'Magnet training' at the LHC
When the Large Hadron Collider (LHC) begins Run 3 next year, operators aim to increase the energy of the proton beams to an unprecedented 6.8 TeV. This means the thousands of superconducting magnets, whose fields direct the beams around their trajectory, need to grow accustomed to much stronger currents after a long period of inactivity during LS2. This is done through an ongoing "magnet training" process.
Matteo Solfaroli, part of the LHC Operations group, oversees the coordination of the hardware commissioning for the LHC. His job involves training every single chain of magnets (called a circuit), by gradually bringing them up to their nominal currents. "This is a large project because we have about 1600 superconducting circuits in the LHC, ranging from a 60-amp nominal current to 13 kiloamps," he says. "These are really big circuits, and we need to test them all individually—we are talking about around 12 000 tests."
If the magnets were not trained, the high currents would cause them to undergo a random phenomenon called "quenching," where a small section of magnet coil overheats. The magnets are designed to stop the coil burning away by distributing this heat across the whole magnet. However, this results in warming up the magnet and some of its neighbors, causing them to go above critical temperature, where they are highly resistive and unable to provide the required magnetic field.
After a quench has happened, the magnet must be cooled back to cryogenic conditions before a current can be run again. The Powering Tests team repeats the process of current increase until the magnets can withstand their nominal current without quenching.
This works because the magnets have "memory."

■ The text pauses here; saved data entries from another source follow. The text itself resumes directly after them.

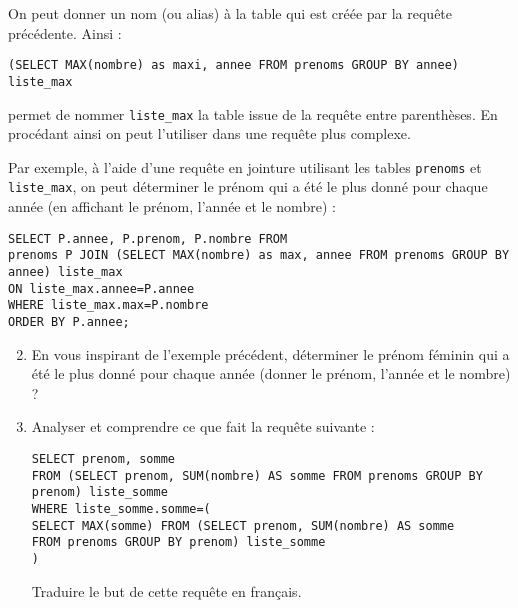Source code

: \begin{enumerate}
    On peut donner un nom (ou alias) à la table qui est créée par la requête précédente. Ainsi :
    
    \verb|(SELECT MAX(nombre) as maxi, annee FROM prenoms GROUP BY annee) liste_max|
    
    permet de nommer \verb|liste_max| la table issue de la requête entre parenthèses. En procédant ainsi on peut l'utiliser dans une requête plus complexe.    
        
    Par exemple, à l'aide d'une requête en jointure utilisant les tables \verb|prenoms| et \verb|liste_max|, on peut déterminer le prénom qui a été le plus donné pour chaque année (en affichant le prénom, l'année et le nombre) :
    
    \verb|SELECT P.annee, P.prenom, P.nombre FROM|\\
    \verb|prenoms P JOIN (SELECT MAX(nombre) as max, annee FROM prenoms GROUP BY annee) liste_max|\\
    \verb|ON liste_max.annee=P.annee|\\
    \verb|WHERE liste_max.max=P.nombre|\\
    \verb|ORDER BY P.annee;|\\
    
    \begin{enumerate}
    \setcounter{enumii}{1}
    \item En vous inspirant de l'exemple précédent, déterminer le prénom féminin qui a été le plus donné pour chaque année (donner le prénom, l'année et le nombre) ?
    
    \item Analyser et comprendre ce que fait la requête suivante :
    
    
    \verb|SELECT prenom, somme|\\
    \verb|FROM (SELECT prenom, SUM(nombre) AS somme FROM prenoms GROUP BY prenom) liste_somme|\\
    \verb|WHERE liste_somme.somme=(|\\
    \verb|SELECT MAX(somme) FROM (SELECT prenom, SUM(nombre) AS somme|\\
    \verb|FROM prenoms GROUP BY prenom) liste_somme|\\
    \verb|)|
 
    Traduire le but de cette requête en français.
                                                                                                                                                       
    \end{enumerate}
    

\end{enumerate}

"The magnet adjusts to the new current level," Solfaroli said. It's a similar principle to any other sort of training: if you have ever started running, you will know that with each session you are able to run for longer without stopping—until you reach a point where you can run for a sustained period. Muscle memory increases your endurance. Similarly, magnet memory increases their endurance to withstand high currents for sustained periods without quenching.
The eight largest LHC dipole magnet circuits need to sustain a current of 11 500 amps. "The problem is that the quench phenomena can happen in any of the magnets," said Solfaroli. "For the small circuits, quenching is not a particular problem because this is a fast recovery. But for the main dipole circuits, the recovery time is between eight and twelve hours."
The whole process: ramping up the current for each circuit; quenching; cooling it down and repeating is long. Combined with all the testing and other processes, the whole magnet preparation can take eight or nine months—like training to run a marathon.
The Powering Tests team expects the magnets to be fully trained by the end of this year.